The report said corporate banking and securities revenues were down a massive 30% year-on-year to €2.1 billion in the fourth quarter in 2015. The bank said this reflected “valuation adjustments in debt sales and trading, a challenging trading environment, and lower client activity.”
Equity sales and trading revenues were also down by 28%, “driven by lower revenues from cash equities and equity derivatives, partially offset by higher prime finance revenues,” according to the report.
John Cryan, co-chief executive officer, said in a statement: “In 2015 we made considerable progress on the implementation of our strategy. The much-needed decisions we took in the second half of the year contributed to a net loss for the fourth quarter and full year.”

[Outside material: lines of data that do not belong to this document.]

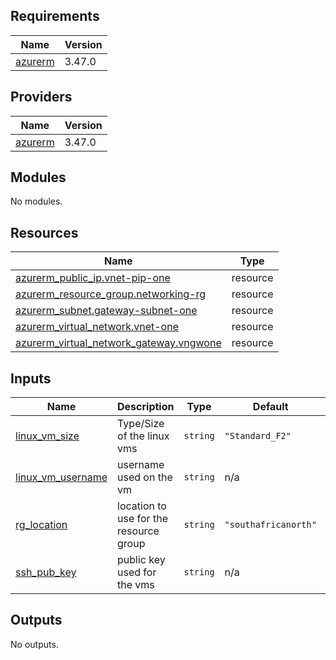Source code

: <!-- BEGINNING OF PRE-COMMIT-TERRAFORM DOCS HOOK -->
## Requirements

| Name | Version |
|------|---------|
| <a name="requirement_azurerm"></a> [azurerm](#requirement\_azurerm) | 3.47.0 |

## Providers

| Name | Version |
|------|---------|
| <a name="provider_azurerm"></a> [azurerm](#provider\_azurerm) | 3.47.0 |

## Modules

No modules.

## Resources

| Name | Type |
|------|------|
| [azurerm_public_ip.vnet-pip-one](https://registry.terraform.io/providers/hashicorp/azurerm/3.47.0/docs/resources/public_ip) | resource |
| [azurerm_resource_group.networking-rg](https://registry.terraform.io/providers/hashicorp/azurerm/3.47.0/docs/resources/resource_group) | resource |
| [azurerm_subnet.gateway-subnet-one](https://registry.terraform.io/providers/hashicorp/azurerm/3.47.0/docs/resources/subnet) | resource |
| [azurerm_virtual_network.vnet-one](https://registry.terraform.io/providers/hashicorp/azurerm/3.47.0/docs/resources/virtual_network) | resource |
| [azurerm_virtual_network_gateway.vngwone](https://registry.terraform.io/providers/hashicorp/azurerm/3.47.0/docs/resources/virtual_network_gateway) | resource |

## Inputs

| Name | Description | Type | Default | Required |
|------|-------------|------|---------|:--------:|
| <a name="input_linux_vm_size"></a> [linux\_vm\_size](#input\_linux\_vm\_size) | Type/Size of the linux vms | `string` | `"Standard_F2"` | no |
| <a name="input_linux_vm_username"></a> [linux\_vm\_username](#input\_linux\_vm\_username) | username used on the vm | `string` | n/a | yes |
| <a name="input_rg_location"></a> [rg\_location](#input\_rg\_location) | location to use for the resource group | `string` | `"southafricanorth"` | no |
| <a name="input_ssh_pub_key"></a> [ssh\_pub\_key](#input\_ssh\_pub\_key) | public key used for the vms | `string` | n/a | yes |

## Outputs

No outputs.
<!-- END OF PRE-COMMIT-TERRAFORM DOCS HOOK -->
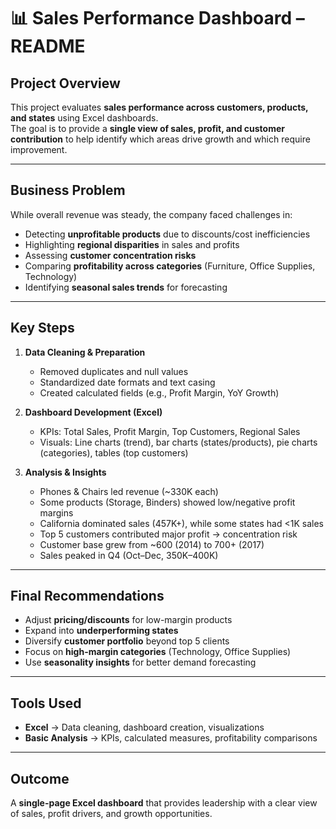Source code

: # 📊 Sales Performance Dashboard – README

## Project Overview
This project evaluates **sales performance across customers, products, and states** using Excel dashboards.  
The goal is to provide a **single view of sales, profit, and customer contribution** to help identify which areas drive growth and which require improvement.

---

## Business Problem
While overall revenue was steady, the company faced challenges in:
- Detecting **unprofitable products** due to discounts/cost inefficiencies  
- Highlighting **regional disparities** in sales and profits  
- Assessing **customer concentration risks**  
- Comparing **profitability across categories** (Furniture, Office Supplies, Technology)  
- Identifying **seasonal sales trends** for forecasting  

---

## Key Steps
1. **Data Cleaning & Preparation**  
   - Removed duplicates and null values  
   - Standardized date formats and text casing  
   - Created calculated fields (e.g., Profit Margin, YoY Growth)  

2. **Dashboard Development (Excel)**  
   - KPIs: Total Sales, Profit Margin, Top Customers, Regional Sales  
   - Visuals: Line charts (trend), bar charts (states/products), pie charts (categories), tables (top customers)  

3. **Analysis & Insights**  
   - Phones & Chairs led revenue (~330K each)  
   - Some products (Storage, Binders) showed low/negative profit margins  
   - California dominated sales (457K+), while some states had <1K sales  
   - Top 5 customers contributed major profit → concentration risk  
   - Customer base grew from ~600 (2014) to 700+ (2017)  
   - Sales peaked in Q4 (Oct–Dec, 350K–400K)  

---

## Final Recommendations
- Adjust **pricing/discounts** for low-margin products  
- Expand into **underperforming states**  
- Diversify **customer portfolio** beyond top 5 clients  
- Focus on **high-margin categories** (Technology, Office Supplies)  
- Use **seasonality insights** for better demand forecasting  

---

## Tools Used
- **Excel** → Data cleaning, dashboard creation, visualizations  
- **Basic Analysis** → KPIs, calculated measures, profitability comparisons  

---

## Outcome
A **single-page Excel dashboard** that provides leadership with a clear view of sales, profit drivers, and growth opportunities.
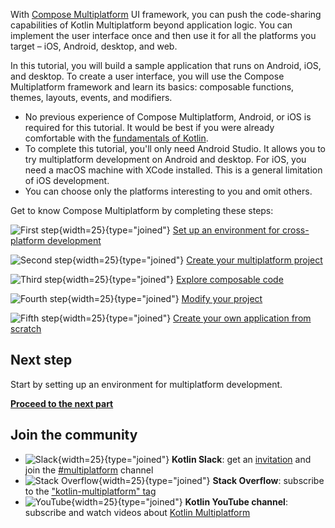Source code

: [//]: # (title: Get started with Compose Multiplatform — tutorial)

With [Compose Multiplatform](https://www.jetbrains.com/lp/compose-multiplatform/) UI framework, you can push the
code-sharing capabilities of Kotlin Multiplatform beyond application logic. You can implement the user interface once
and then use it for all the platforms you target – iOS, Android, desktop, and web.

In this tutorial, you will build a sample application that runs on Android, iOS, and desktop. To create a user
interface, you will use the Compose Multiplatform framework and learn its basics: composable functions, themes, layouts,
events, and modifiers.

* No previous experience of Compose Multiplatform, Android, or iOS is required for this tutorial. It would be best if
  you were already comfortable with the [fundamentals of Kotlin](https://kotlinlang.org/docs/getting-started.html).
* To complete this tutorial, you'll only need Android Studio. It allows you to try multiplatform development on Android
  and desktop. For iOS, you need a macOS machine with XCode installed. This is a general limitation of iOS development.
* You can choose only the platforms interesting to you and omit others.

Get to know Compose Multiplatform by completing these steps:

![First step](icon-1.svg){width=25}{type="joined"} [Set up an environment for cross-platform development](compose-multiplatform-setup.md)

![Second step](icon-2.svg){width=25}{type="joined"} [Create your multiplatform project](compose-multiplatform-create-first-app.md)

![Third step](icon-3.svg){width=25}{type="joined"} [Explore composable code](compose-multiplatform-explore-composables.md)

![Fourth step](icon-4.svg){width=25}{type="joined"} [Modify your project](compose-multiplatform-modify-project.md)

![Fifth step](icon-5.svg){width=25}{type="joined"} [Create your own application from scratch](compose-multiplatform-new-project.md)

## Next step

Start by setting up an environment for multiplatform development.

**[Proceed to the next part](compose-multiplatform-setup.md)**

## Join the community

* ![Slack](slack.svg){width=25}{type="joined"} **Kotlin Slack**: get
  an [invitation](https://surveys.jetbrains.com/s3/kotlin-slack-sign-up) and join
  the [#multiplatform](https://kotlinlang.slack.com/archives/C3PQML5NU) channel
* ![Stack Overflow](stackoverflow.svg){width=25}{type="joined"} **Stack Overflow**: subscribe to
  the ["kotlin-multiplatform" tag](https://stackoverflow.com/questions/tagged/kotlin-multiplatform)
* ![YouTube](youtube.svg){width=25}{type="joined"} **Kotlin YouTube channel**: subscribe and watch videos
  about [Kotlin Multiplatform](https://www.youtube.com/playlist?list=PLlFc5cFwUnmy_oVc9YQzjasSNoAk4hk_C)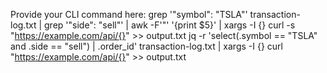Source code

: Provide your CLI command here:
grep '"symbol": "TSLA"' transaction-log.txt | grep '"side": "sell"' | awk -F'"' '{print $5}' | xargs -I {} curl -s "https://example.com/api/{}" >> output.txt
jq -r 'select(.symbol == "TSLA" and .side == "sell") | .order_id' transaction-log.txt | xargs -I {} curl "https://example.com/api/{}" >> output.txt
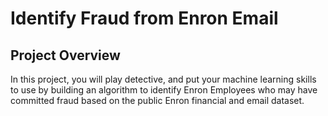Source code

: # Identify Fraud from Enron Email

## Project Overview
In this project, you will play detective, and put your machine learning skills to use by building an algorithm to identify Enron Employees who may have committed fraud based on the public Enron financial and email dataset.
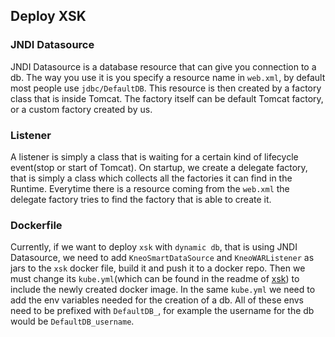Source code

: ## Deploy XSK

### JNDI Datasource

JNDI Datasource is a database resource that can give you connection to a db.
The way you use it is you specify a resource name in `web.xml`, by default most people use `jdbc/DefaultDB`.
This resource is then created by a factory class that is inside Tomcat.
The factory itself can be default Tomcat factory, or a custom factory created by us.

### Listener

A listener is simply a class that is waiting for a certain kind of lifecycle event(stop or start of Tomcat).
On startup, we create a delegate factory, that is simply a class which collects all the factories it can find in the Runtime.
Everytime there is a resource coming from the `web.xml` the delegate factory tries to find the factory that is able to create it.

### Dockerfile

Currently, if we want to deploy `xsk` with `dynamic db`, that is using JNDI Datasource,
we need to add `KneoSmartDataSource` and `KneoWARListener` as jars to the `xsk`
docker file, build it and push it to a docker repo. Then we must change its `kube.yml`(which can be found in the readme of [xsk](https://github.com/SAP/xsk/tree/dynamic-db#kyma-2))
to include the newly created docker image. 
In the  same `kube.yml` we need to add the env variables needed for the creation of a db.
All of these envs need to be prefixed with `DefaultDB_`, for example the username for the db would be `DefaultDB_username`.
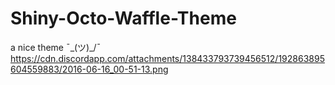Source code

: # Shiny-Octo-Waffle-Theme
a nice theme ¯\_(ツ)_/¯
https://cdn.discordapp.com/attachments/138433793739456512/192863895604559883/2016-06-16_00-51-13.png
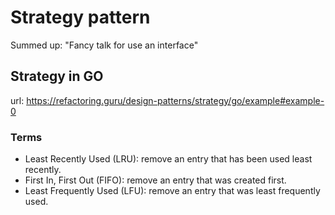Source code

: # Strategy pattern

Summed up:
"Fancy talk for use an interface"

## Strategy in GO

url: https://refactoring.guru/design-patterns/strategy/go/example#example-0

### Terms

* Least Recently Used (LRU): remove an entry that has been used least recently.
* First In, First Out (FIFO): remove an entry that was created first.
* Least Frequently Used (LFU): remove an entry that was least frequently used.
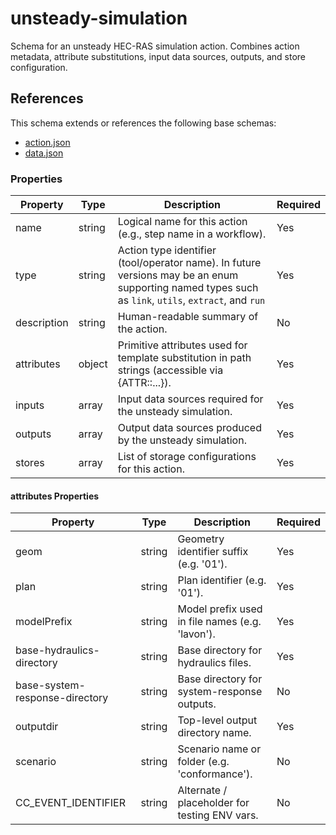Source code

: # unsteady-simulation

Schema for an unsteady HEC-RAS simulation action. Combines action metadata, attribute substitutions, input data sources, outputs, and store configuration.

## References

This schema extends or references the following base schemas:

- [action.json](../base_image/action.md)
- [data.json](../base_image/data.md)

### Properties

| Property    | Type   | Description                                                                                                                                         | Required |
| ----------- | ------ | --------------------------------------------------------------------------------------------------------------------------------------------------- | -------- |
| name        | string | Logical name for this action (e.g., step name in a workflow).                                                                                       | Yes      |
| type        | string | Action type identifier (tool/operator name). In future versions may be an enum supporting named types such as `link`, `utils`, `extract`, and `run` | Yes      |
| description | string | Human-readable summary of the action.                                                                                                               | No       |
| attributes  | object | Primitive attributes used for template substitution in path strings (accessible via {ATTR::...}).                                                   | Yes      |
| inputs      | array  | Input data sources required for the unsteady simulation.                                                                                            | Yes      |
| outputs     | array  | Output data sources produced by the unsteady simulation.                                                                                            | Yes      |
| stores      | array  | List of storage configurations for this action.                                                                                                     | Yes      |

#### attributes Properties

| Property                       | Type   | Description                                     | Required |
| ------------------------------ | ------ | ----------------------------------------------- | -------- |
| geom                           | string | Geometry identifier suffix (e.g. '01').         | Yes      |
| plan                           | string | Plan identifier (e.g. '01').                    | Yes      |
| modelPrefix                    | string | Model prefix used in file names (e.g. 'lavon'). | Yes      |
| base-hydraulics-directory      | string | Base directory for hydraulics files.            | Yes      |
| base-system-response-directory | string | Base directory for system-response outputs.     | No       |
| outputdir                      | string | Top-level output directory name.                | Yes      |
| scenario                       | string | Scenario name or folder (e.g. 'conformance').   | No       |
| CC_EVENT_IDENTIFIER            | string | Alternate / placeholder for testing ENV vars.   | No       |
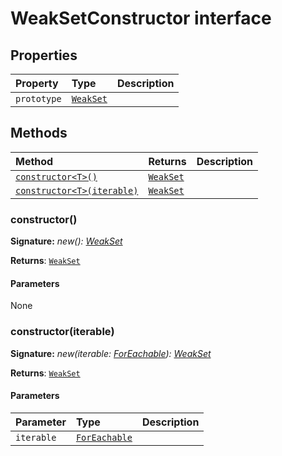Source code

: # WeakSetConstructor interface










## Properties

| Property	   | Type	| Description|
|:-------------|:-------|:-----------|
|`prototype`      | [`WeakSet`](../es6-collections/weakset.md)<any> |  |




## Methods

| Method	   |  Returns	| Description|
|:-------------|:-------|:-----------|
|[`constructor<T>()`](#constructor<t>)      | [`WeakSet`](../es6-collections/weakset.md)<T> |  |
|[`constructor<T>(iterable)`](#constructor<t>iterable)      | [`WeakSet`](../es6-collections/weakset.md)<T> |  |




### constructor<T>()



**Signature:** _new<T>(): [WeakSet](../es6-collections/weakset.md)<T>_

**Returns**: [`WeakSet`](../es6-collections/weakset.md)<T>



#### Parameters
None


### constructor<T>(iterable)



**Signature:** _new<T>(iterable: [ForEachable](../es6-collections/foreachable.md)<T>): [WeakSet](../es6-collections/weakset.md)<T>_

**Returns**: [`WeakSet`](../es6-collections/weakset.md)<T>



#### Parameters


| Parameter	   | Type    | Description |
|:-------------|:---------------|:------------|
| `iterable`    | [`ForEachable`](../es6-collections/foreachable.md)<T> |  |

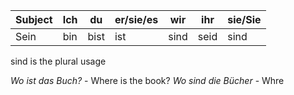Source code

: |Subject|Ich|du|er/sie/es|wir|ihr|sie/Sie |
|-------|---|--|---------|---|----|--------|
|Sein |bin|bist|ist|sind|seid|sind|

sind is the plural usage

_Wo ist das Buch?_ - Where is the book?
*Wo sind die Bücher* - Whre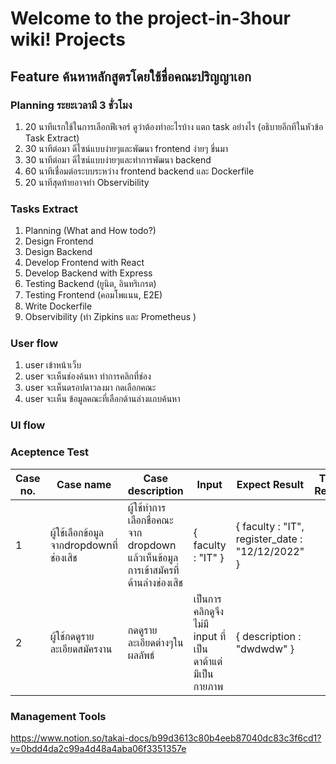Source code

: # Welcome to the project-in-3hour wiki! Projects

## Feature ค้นหาหลักสูตรโดยใช้ชื่อคณะปริญญาเอก

### Planning ระยะเวลามี 3 ชั่วโมง
1. 20 นาทีแรกใช้ในการเลือกฟีเจอร์ ดูว่าต้องทำอะไรบ้าง แตก task อย่างไร (อธิบายอีกทีในหัวข้อ Task Extract)
2. 30 นาทีต่อมา ดีไซน์แบบง่ายๆและพัฒนา frontend ง่ายๆ ขึ่นมา
3. 30 นาทีต่อมา ดีไซน์แบบง่ายๆและทำการพัฒนา backend 
4. 60 นาทีเชื่อมต่อระบบระหว่าง frontend backend และ Dockerfile
5. 20 นาทีสุดท้ายอาจทำ Observibility

### Tasks Extract
1. Planning (What and How todo?)
2. Design Frontend 
3. Design Backend
4. Develop Frontend with React
5. Develop Backend with Express 
6. Testing Backend (ยูนิต, อินทริเกรต)
7. Testing Frontend (คอมโพแนน, E2E)
8. Write Dockerfile
9. Observibility (ทำ Zipkins และ Prometheus )

### User flow
1. user เข้าหน้าเว็บ
2. user จะเห็นช่องค้นหา ทำการคลิกที่ช่อง
3. user จะเห็นดรอปดาวลงมา กดเลือกคณะ
4. user จะเห็น ข้อมูลคณะที่เลือกด้านล่างแถบค้นหา

### UI flow 

### Aceptence Test

| Case no. | Case name                     | Case description                                                | Input                                       | Expect Result                                         | Test Result |
|----------|-------------------------------|-----------------------------------------------------------------|---------------------------------------------|-------------------------------------------------------|-------------|
| 1        | ผู้ใช้เลือกข้อมูลจากdropdownที่ช่องเสิช | ผู้ใช้ทำการเลือกชื่อคณะจาก dropdown แล้วเห็นข้อมูลการเข้าสมัครที่ด้านล่างช่องเสิช | { faculty : "IT" }                          | {   faculty : "IT",   register_date : "12/12/2022"  } |             |
| 2        | ผู้ใช้กดดูรายละเอียดสมัครงาน        | กดดูรายละเอียดต่างๆในผลลัพธ์                                         | เป็นการคลิกดูจึงไม่มี input ที่เป็นดาต้าแต่มีเป็น กายภาพ | {   description : "dwdwdw" }                          |             |

### Management Tools
https://www.notion.so/takai-docs/b99d3613c80b4eeb87040dc83c3f6cd1?v=0bdd4da2c99a4d48a4aba06f3351357e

Noninterest expenses increased 19% to €3.1 billion in 2015. The report explained the increase was, “driven by higher litigation costs of €335 million, regulatory-related expenditure and exchange rate movements.”
Risk weighted assets (RWA) also decreased by €11 billion to €397 billion at the end of the fourth quarter in 2015. The report said: “This was largely driven by reductions in market risk, credit risk and credit valuation adjustments, which more than offset increases in RWAs for operational risk and exchange rate movements during the quarter.”
Cryan added: “We are focused on 2016 and continue to work hard to clear up our legacy issues. Restructuring work and investment in our platform will continue throughout the year.”
Deutsche Bank reported an annual profit in 2014 of €1.7 billion. Regulatory fines and expenses for litigation, since the financial crisis in 2008 have been at the forefront for Deutsche Bank in recent years.
According to data compiled by Bloomberg, Deutsche bank has racked up more fines and litigation expenses than any other financial institution on the Continent.
In December 2015, Deutsche Bank revealed plans for management overhaul in Global Transaction Banking division. The move will involve separating the Institutional cash and securities services businesses, according to an internal memo seen by The TRADE's sister publication, Global Custodian.